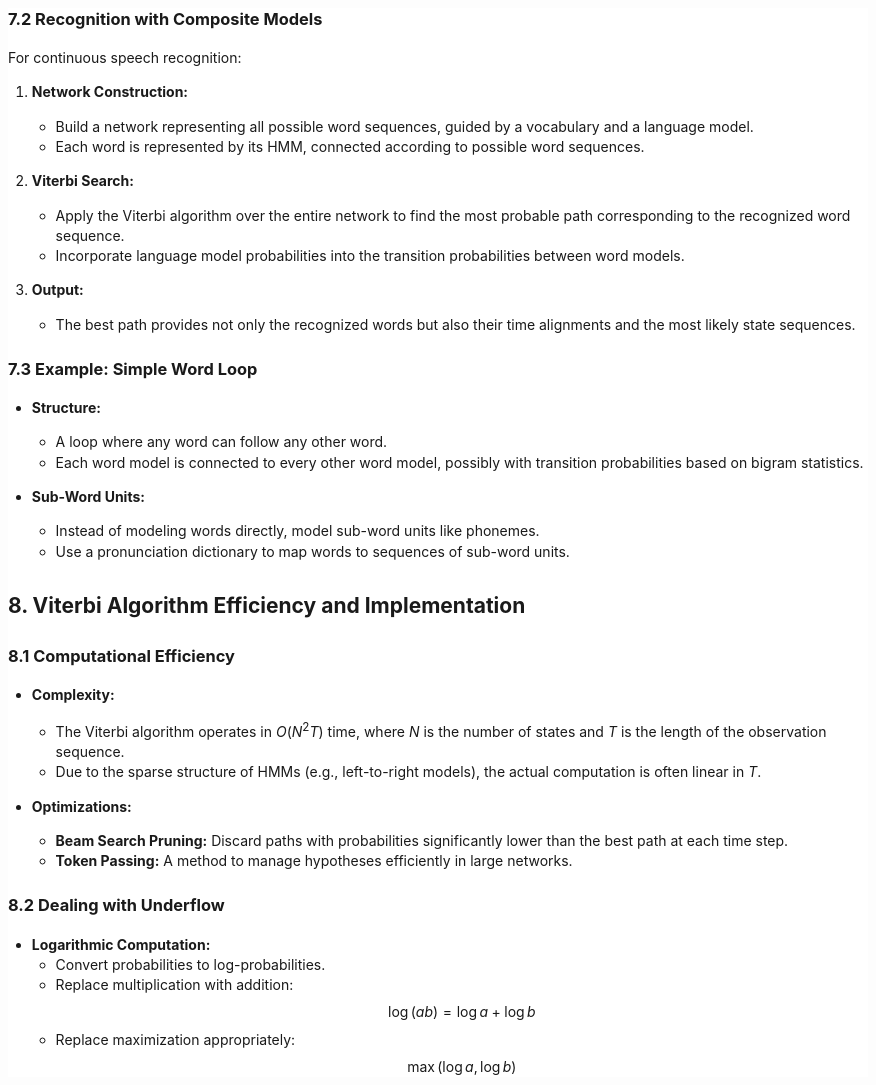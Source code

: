 ### 7.2 Recognition with Composite Models
For continuous speech recognition:
1. **Network Construction:**
   - Build a network representing all possible word sequences, guided by a vocabulary and a language model.
   - Each word is represented by its HMM, connected according to possible word sequences.

2. **Viterbi Search:**
   - Apply the Viterbi algorithm over the entire network to find the most probable path corresponding to the recognized word sequence.
   - Incorporate language model probabilities into the transition probabilities between word models.

3. **Output:**
   - The best path provides not only the recognized words but also their time alignments and the most likely state sequences.

### 7.3 Example: Simple Word Loop
- **Structure:**
  - A loop where any word can follow any other word.
  - Each word model is connected to every other word model, possibly with transition probabilities based on bigram statistics.

- **Sub-Word Units:**
  - Instead of modeling words directly, model sub-word units like phonemes.
  - Use a pronunciation dictionary to map words to sequences of sub-word units.

## 8. Viterbi Algorithm Efficiency and Implementation

### 8.1 Computational Efficiency
- **Complexity:**
  - The Viterbi algorithm operates in $O(N^2T)$ time, where $N$ is the number of states and $T$ is the length of the observation sequence.
  - Due to the sparse structure of HMMs (e.g., left-to-right models), the actual computation is often linear in $T$.

- **Optimizations:**
  - **Beam Search Pruning:** Discard paths with probabilities significantly lower than the best path at each time step.
  - **Token Passing:** A method to manage hypotheses efficiently in large networks.

### 8.2 Dealing with Underflow
- **Logarithmic Computation:**
  - Convert probabilities to log-probabilities.
  - Replace multiplication with addition:
    $$
    \log(ab) = \log a + \log b
    $$
  - Replace maximization appropriately:
    $$
    \max(\log a, \log b)
    $$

▶ [WHAT YOU HAVE TO DO] How many of the lines in the records include the string "possible"? Reply with the number alone.

▶ [WORKED SOLUTION] 2